Simply put, it is a way of using data (if you have it) of sales volume, and profitability of each dish. It is then a case of organising those items accordingly. It is still possible to do without that information, it just isn’t as concise or accurate.
You have 4 types of menu items:
- High popularity with low profit. Consider increasing the price of this, so long as you are competitive in the local area still.
- High profit, high popularity. Pasta dishes for example. You want to make these as noticeable as possible. Both in menu design, and also with your staff making suggestions.
- Low Profit, low popularity. Dropping and replacing these are the most obvious solution. If you can’t get rid of them for whatever reason, try changing the price or sourcing the ingredients elsewhere.
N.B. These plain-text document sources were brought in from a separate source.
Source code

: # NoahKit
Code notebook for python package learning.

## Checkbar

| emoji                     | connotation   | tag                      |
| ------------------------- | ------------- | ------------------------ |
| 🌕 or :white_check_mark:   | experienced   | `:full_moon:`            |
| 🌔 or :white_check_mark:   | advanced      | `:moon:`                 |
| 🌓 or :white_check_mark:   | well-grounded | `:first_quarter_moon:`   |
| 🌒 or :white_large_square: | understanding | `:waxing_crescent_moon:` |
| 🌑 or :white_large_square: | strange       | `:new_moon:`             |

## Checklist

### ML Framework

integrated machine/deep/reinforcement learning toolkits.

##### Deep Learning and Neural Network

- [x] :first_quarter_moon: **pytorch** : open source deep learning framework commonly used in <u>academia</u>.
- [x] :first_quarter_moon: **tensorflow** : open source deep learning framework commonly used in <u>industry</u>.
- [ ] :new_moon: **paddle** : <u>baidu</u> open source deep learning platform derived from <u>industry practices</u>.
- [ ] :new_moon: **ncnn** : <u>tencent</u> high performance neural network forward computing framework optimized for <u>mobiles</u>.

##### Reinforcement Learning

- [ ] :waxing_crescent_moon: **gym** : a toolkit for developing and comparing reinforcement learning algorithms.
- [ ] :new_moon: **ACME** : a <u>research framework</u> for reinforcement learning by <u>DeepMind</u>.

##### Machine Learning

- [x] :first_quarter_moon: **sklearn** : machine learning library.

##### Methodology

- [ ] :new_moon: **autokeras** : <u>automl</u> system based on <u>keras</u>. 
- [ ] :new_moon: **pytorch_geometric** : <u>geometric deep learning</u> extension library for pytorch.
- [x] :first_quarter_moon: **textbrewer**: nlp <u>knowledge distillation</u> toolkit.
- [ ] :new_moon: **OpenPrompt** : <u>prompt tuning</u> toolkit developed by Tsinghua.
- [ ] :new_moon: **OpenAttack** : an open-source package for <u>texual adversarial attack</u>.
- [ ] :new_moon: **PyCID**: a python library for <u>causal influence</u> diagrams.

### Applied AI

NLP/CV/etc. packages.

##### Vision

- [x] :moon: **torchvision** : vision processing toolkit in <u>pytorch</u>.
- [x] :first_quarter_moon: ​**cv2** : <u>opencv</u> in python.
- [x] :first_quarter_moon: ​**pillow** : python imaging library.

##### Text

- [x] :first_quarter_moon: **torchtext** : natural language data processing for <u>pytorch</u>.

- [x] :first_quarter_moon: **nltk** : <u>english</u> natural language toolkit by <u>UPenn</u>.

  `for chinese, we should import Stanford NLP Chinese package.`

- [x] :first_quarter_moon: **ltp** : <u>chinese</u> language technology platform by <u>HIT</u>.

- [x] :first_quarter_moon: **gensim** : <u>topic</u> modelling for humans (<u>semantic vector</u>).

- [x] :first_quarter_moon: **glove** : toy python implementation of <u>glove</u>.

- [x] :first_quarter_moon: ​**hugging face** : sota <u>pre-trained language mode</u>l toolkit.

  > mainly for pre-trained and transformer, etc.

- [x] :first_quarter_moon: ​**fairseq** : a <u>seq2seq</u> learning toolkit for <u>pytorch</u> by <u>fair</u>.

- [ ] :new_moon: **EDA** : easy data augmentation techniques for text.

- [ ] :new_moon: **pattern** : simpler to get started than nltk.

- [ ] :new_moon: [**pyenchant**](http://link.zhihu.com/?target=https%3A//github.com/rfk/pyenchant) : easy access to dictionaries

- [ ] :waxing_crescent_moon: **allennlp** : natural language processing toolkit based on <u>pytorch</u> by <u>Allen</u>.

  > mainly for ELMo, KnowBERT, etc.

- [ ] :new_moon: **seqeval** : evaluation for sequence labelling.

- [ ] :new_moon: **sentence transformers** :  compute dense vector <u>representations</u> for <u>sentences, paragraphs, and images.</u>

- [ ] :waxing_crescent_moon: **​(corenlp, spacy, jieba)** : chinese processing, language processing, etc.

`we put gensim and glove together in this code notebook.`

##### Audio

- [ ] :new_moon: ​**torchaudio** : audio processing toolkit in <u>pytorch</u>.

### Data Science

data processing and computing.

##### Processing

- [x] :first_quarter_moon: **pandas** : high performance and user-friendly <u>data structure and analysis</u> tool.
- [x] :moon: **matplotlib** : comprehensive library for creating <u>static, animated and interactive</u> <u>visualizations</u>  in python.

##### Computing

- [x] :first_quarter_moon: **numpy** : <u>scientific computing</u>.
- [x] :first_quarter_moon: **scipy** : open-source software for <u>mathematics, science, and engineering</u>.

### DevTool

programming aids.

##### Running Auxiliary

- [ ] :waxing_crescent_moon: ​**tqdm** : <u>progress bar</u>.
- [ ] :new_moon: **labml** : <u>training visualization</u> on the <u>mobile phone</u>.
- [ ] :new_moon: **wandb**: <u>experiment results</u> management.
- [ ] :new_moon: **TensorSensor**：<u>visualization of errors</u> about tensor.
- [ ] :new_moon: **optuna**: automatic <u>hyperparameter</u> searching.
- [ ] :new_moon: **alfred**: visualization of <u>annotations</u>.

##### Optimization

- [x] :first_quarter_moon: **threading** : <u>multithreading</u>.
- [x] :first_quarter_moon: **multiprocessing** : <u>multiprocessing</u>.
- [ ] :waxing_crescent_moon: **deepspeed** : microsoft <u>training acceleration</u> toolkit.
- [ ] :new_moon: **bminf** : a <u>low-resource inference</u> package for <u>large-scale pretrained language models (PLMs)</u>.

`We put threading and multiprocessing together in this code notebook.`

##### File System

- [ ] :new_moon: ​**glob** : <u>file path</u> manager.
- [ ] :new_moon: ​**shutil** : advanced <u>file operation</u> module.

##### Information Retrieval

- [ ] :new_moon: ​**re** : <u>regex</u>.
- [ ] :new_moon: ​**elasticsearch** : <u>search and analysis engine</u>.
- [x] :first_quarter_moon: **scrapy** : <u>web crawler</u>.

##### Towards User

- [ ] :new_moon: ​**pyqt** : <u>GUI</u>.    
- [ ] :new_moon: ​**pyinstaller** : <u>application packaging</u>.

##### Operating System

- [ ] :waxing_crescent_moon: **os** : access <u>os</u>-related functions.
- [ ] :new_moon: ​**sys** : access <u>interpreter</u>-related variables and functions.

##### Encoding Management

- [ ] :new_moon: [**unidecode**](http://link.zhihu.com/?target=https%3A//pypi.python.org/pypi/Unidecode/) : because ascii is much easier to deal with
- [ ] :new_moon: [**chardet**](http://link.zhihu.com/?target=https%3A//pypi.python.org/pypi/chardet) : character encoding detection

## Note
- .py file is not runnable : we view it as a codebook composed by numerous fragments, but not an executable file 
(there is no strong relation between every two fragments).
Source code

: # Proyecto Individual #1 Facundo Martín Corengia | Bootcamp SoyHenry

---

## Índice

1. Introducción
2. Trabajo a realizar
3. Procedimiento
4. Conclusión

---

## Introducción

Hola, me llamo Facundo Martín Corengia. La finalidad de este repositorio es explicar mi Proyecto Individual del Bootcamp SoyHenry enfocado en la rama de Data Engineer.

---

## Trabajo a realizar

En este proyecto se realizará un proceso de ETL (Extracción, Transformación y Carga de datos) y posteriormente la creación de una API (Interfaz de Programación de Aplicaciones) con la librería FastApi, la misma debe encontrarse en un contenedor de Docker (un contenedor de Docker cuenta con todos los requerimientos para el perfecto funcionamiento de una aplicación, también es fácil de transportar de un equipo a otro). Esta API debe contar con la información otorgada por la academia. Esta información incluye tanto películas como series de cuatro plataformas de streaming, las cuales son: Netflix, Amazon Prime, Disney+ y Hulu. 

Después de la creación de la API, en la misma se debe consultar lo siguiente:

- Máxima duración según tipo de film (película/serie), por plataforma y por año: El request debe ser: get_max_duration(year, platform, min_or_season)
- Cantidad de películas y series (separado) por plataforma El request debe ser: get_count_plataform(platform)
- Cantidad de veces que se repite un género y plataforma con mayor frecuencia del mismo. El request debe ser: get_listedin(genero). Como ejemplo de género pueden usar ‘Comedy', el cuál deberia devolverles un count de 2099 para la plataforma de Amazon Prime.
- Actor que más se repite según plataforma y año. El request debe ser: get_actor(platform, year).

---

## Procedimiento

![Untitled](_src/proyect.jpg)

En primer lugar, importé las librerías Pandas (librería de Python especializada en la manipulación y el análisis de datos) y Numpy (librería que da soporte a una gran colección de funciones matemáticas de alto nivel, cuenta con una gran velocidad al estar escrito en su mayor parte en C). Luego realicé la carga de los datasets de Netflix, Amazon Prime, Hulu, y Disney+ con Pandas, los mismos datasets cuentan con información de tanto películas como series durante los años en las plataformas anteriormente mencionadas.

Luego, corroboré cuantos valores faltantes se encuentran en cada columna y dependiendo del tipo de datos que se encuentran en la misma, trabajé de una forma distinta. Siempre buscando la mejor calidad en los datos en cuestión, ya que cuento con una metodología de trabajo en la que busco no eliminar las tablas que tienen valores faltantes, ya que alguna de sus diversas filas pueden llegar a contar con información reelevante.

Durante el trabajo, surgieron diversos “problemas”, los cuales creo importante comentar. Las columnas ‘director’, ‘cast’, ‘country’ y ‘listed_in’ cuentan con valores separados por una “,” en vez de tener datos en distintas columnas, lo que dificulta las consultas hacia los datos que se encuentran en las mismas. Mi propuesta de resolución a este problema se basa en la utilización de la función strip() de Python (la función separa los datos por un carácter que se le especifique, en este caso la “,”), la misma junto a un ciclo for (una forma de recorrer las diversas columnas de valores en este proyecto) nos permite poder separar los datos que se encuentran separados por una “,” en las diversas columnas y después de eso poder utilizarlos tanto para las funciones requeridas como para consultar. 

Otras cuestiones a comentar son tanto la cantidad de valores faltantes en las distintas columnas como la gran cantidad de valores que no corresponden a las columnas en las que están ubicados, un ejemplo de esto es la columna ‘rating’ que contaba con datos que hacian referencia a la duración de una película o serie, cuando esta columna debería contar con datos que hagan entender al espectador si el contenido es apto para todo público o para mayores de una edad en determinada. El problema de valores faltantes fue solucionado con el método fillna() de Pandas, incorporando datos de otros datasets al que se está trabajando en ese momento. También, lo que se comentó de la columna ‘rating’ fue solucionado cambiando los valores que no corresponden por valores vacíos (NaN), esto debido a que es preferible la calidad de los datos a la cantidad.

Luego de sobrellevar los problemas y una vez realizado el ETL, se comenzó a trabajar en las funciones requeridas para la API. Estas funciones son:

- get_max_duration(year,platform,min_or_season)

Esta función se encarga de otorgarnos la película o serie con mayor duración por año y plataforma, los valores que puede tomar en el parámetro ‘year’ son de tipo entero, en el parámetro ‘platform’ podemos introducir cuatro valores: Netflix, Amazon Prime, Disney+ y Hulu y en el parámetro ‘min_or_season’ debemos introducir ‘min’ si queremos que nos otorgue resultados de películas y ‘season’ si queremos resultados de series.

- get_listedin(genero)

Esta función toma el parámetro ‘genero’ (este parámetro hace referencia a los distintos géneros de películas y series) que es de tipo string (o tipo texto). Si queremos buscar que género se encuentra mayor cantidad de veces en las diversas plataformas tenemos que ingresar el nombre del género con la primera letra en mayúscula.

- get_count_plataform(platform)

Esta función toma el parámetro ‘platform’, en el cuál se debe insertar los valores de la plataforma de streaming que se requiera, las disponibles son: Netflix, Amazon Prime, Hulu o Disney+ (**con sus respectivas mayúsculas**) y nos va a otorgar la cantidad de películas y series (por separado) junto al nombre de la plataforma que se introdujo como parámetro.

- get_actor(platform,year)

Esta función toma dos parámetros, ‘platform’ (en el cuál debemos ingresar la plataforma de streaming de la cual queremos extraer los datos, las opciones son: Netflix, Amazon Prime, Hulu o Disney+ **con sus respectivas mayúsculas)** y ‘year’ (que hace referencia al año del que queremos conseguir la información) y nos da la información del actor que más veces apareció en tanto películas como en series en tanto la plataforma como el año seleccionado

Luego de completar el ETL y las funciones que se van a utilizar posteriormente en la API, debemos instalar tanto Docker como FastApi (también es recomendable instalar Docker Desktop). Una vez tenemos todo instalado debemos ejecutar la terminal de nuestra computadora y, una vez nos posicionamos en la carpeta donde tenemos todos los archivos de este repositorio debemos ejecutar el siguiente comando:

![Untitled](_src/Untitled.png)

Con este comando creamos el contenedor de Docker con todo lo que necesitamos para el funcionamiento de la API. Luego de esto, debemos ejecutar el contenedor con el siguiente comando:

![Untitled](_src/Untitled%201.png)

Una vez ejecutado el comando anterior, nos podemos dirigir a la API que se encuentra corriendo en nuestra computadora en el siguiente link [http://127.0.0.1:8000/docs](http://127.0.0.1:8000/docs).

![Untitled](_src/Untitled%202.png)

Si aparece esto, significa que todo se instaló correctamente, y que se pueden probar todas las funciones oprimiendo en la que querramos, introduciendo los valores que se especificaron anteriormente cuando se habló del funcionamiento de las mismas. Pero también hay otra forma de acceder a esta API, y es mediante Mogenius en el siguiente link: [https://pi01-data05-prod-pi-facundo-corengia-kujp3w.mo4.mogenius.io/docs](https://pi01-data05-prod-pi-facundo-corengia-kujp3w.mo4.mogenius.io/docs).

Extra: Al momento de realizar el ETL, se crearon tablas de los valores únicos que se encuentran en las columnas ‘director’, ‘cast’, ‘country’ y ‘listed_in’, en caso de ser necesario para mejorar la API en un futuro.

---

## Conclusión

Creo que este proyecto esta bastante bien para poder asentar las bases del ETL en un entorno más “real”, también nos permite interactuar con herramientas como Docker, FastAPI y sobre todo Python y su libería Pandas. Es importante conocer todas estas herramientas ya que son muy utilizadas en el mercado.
- High profit, low popularity. These are the unpolished gems. Try changing the price, description, or get staff to recommend these.
So what’s next?
Redesign the menu using ‘menu psychology’.
Use descriptive language
A Recent study has shown that a well written menu will sell 27% better that a ‘standard’ menu. Rather than just having ingredients, use adjectives, texture, or origins of the foods, people like a story to build a picture in their mind before the meal.
The use of images?
A study has shown images of the dish can increase sales by up to 30%. However, less is more, every subsequent image strangely decreases sales. Maybe just stick to a few best sellers, or high profit dishes.
Be careful with too many dishes
When given too many options a customer has a harder time deciding what they actually want. This can actually affect a customer’s experience by giving them ‘buyers regret’ with their choice and then seeing someone else having another dish they were considering. Also, if you have a menu with breakfast as well as lunch, and evening, it may well be worth splitting these down.
People tend to look at the middle of the page starting near top left and moving right, ‘known as the golden triangle’. As they work to the bottom of the page less information is taken in. Place your most profitable items towards the top!
Visual cues can also be used to highlight items. Putting a box around a best seller is a great idea.
Psychology studies show that removing currency signs from the menu can actually make customers think less about the price and more about the dish. I.e. having 4.5 rather than £4.50.
Improving your menu design is a must and is often a fairly simple part of the business that is overlooked, or enough time not well spent on it.
It’s important to keep it updated frequently, and analyse what has worked well in the past. Get the staff involved with what they find easy to sell, even incentivise them and see the sales go up!